ABSTRACT
mRNA vaccines were the first to be authorized for use against SARS-CoV-2 and have since demonstrated high efficacy against serious illness and death. However, limitations in these vaccines have been recognized due to their requirement for cold storage, short durability of protection, and lack of access in low-resource regions. We have developed an easily-manufactured, potent self-amplifying RNA (saRNA) vaccine against SARS-CoV-2 that is stable at room temperature. This saRNA vaccine is formulated with a nanostructured lipid carrier (NLC), providing enhanced stability, improved manufacturability, and protection against degradation. In preclinical studies, this saRNA/NLC vaccine induced strong humoral immunity, as demonstrated by high pseudovirus neutralization titers to the Alpha, Beta, and Delta variants of concern and induction of long-lived bone marrow-resident antibody secreting cells. Robust Th1-biased T-cell responses were also observed after prime or homologous prime-boost in mice. Notably, the saRNA/NLC platform demonstrated thermostability at room temperature for at least 6 months when lyophilized. Taken together, this saRNA delivered by NLC represents a potential improvement in RNA technology that could allow wider access to RNA vaccines for the current COVID-19 and future pandemics.

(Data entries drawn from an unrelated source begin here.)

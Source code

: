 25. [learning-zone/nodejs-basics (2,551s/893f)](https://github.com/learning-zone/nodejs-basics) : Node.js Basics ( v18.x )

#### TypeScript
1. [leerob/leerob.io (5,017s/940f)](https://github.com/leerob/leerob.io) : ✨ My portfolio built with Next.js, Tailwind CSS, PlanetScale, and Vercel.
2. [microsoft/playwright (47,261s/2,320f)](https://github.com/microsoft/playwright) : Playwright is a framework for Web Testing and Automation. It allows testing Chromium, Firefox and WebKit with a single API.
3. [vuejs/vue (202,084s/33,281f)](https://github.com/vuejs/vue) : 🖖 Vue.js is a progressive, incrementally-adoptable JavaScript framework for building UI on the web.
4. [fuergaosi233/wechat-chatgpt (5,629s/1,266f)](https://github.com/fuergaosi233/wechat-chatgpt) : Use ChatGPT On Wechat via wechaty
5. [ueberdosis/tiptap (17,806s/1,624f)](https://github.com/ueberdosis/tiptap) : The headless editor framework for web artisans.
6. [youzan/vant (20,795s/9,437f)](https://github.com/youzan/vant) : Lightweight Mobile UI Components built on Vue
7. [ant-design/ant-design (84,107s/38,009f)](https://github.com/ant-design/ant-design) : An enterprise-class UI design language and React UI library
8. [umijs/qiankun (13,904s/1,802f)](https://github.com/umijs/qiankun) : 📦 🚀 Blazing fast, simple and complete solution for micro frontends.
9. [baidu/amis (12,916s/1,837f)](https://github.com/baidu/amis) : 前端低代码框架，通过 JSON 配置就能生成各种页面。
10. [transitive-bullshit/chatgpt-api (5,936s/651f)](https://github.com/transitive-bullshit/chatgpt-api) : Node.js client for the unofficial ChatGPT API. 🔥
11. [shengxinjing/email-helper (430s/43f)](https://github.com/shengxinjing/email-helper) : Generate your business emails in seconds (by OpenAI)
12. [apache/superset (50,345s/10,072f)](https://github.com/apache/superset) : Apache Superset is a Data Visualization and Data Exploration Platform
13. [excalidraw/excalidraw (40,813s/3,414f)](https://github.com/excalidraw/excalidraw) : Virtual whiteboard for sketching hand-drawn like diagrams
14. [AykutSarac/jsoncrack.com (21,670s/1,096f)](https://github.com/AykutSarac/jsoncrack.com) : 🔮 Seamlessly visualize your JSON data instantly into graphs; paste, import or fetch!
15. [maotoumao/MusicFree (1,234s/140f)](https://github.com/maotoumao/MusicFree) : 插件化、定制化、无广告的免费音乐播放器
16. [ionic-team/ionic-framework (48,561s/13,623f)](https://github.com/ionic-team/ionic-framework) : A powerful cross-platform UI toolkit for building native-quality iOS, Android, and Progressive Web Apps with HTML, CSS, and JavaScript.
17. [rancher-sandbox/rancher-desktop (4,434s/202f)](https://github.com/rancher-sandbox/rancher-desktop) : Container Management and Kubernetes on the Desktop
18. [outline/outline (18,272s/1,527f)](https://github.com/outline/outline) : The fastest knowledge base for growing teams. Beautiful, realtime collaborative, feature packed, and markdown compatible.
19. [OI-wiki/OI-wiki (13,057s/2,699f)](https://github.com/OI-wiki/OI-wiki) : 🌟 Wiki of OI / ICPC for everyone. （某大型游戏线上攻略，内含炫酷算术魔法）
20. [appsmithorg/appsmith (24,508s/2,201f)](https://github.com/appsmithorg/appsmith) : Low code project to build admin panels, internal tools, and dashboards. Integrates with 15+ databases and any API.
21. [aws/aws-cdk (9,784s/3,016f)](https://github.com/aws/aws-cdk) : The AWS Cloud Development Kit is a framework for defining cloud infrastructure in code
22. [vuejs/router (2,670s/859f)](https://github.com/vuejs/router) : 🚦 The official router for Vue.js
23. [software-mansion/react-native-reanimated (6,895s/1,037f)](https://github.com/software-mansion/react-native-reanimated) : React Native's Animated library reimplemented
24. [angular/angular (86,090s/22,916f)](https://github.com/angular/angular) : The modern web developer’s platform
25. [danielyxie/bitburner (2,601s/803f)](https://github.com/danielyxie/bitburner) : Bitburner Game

Competing Interest Statement
C.B.F. is co-inventor on patent applications relating to PCT/US2018/37783 (Nanostructured Lipid Carriers and stable emulsions and uses thereof). A.G. and E.A.V. are co-inventors on U.S. patent application nos. PCT/US21/40388 (Co-lyophilized RNA and Nanostructured Lipid Carrier) and 63/144,169 (A thermostable, flexible RNA vaccine delivery platform for pandemic response). C.J.P. owns shares and possesses stock options in Amyris, Inc. P.S.S. owns shares of ImmunityBio, Inc. All other authors declare they have no competing interests.